RECORDS FOR THE TASK:
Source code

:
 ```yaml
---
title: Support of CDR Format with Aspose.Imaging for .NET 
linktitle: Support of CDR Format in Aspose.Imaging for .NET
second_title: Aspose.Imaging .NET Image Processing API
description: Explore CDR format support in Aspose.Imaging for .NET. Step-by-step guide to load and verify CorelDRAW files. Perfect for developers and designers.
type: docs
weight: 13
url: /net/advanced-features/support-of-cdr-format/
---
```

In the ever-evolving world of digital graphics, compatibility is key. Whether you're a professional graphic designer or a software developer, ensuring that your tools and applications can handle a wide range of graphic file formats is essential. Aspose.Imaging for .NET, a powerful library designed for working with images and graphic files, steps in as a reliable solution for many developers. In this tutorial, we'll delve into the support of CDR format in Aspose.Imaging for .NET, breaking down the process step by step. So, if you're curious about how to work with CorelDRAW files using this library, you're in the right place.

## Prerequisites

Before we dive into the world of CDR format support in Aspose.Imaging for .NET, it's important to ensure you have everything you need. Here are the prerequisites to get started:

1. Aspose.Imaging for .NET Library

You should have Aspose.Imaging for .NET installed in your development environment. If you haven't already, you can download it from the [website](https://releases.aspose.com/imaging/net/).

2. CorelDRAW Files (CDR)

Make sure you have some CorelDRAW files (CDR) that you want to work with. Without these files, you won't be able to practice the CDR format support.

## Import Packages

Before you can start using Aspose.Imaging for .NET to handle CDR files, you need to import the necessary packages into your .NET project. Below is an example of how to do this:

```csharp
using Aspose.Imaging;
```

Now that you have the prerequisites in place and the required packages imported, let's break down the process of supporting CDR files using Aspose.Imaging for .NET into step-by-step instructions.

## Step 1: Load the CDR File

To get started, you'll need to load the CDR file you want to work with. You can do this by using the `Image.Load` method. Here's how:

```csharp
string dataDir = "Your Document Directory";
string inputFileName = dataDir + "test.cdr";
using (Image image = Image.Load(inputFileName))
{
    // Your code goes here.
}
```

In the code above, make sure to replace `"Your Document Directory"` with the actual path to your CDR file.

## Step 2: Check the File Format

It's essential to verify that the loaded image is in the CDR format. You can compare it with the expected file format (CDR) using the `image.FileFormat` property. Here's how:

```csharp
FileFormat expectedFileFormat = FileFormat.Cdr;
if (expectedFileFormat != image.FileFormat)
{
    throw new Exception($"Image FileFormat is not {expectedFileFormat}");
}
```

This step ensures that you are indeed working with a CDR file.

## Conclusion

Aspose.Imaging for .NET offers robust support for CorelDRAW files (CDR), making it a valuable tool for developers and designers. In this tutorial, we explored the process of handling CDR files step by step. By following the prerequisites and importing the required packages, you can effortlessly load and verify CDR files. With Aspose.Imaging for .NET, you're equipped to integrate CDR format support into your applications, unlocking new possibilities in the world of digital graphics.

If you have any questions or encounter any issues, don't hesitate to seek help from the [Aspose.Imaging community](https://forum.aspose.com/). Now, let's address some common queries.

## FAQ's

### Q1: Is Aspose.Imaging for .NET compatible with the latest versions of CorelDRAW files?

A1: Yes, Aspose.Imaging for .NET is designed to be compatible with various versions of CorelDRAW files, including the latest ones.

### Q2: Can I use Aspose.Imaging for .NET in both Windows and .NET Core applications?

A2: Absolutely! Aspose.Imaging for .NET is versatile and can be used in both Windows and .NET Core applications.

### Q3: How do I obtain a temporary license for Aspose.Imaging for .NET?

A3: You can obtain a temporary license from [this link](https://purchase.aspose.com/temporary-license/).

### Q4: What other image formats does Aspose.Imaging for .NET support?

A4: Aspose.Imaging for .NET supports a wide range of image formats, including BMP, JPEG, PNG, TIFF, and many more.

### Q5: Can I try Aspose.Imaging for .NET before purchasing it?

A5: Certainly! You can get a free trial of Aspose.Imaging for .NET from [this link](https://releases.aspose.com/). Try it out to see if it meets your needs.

TRY IT:
Pick from the records each line that contains the word "Windows" and show it.

THE COMPLETED TASK:
### Q2: Can I use Aspose.Imaging for .NET in both Windows and .NET Core applications?
A2: Absolutely! Aspose.Imaging for .NET is versatile and can be used in both Windows and .NET Core applications.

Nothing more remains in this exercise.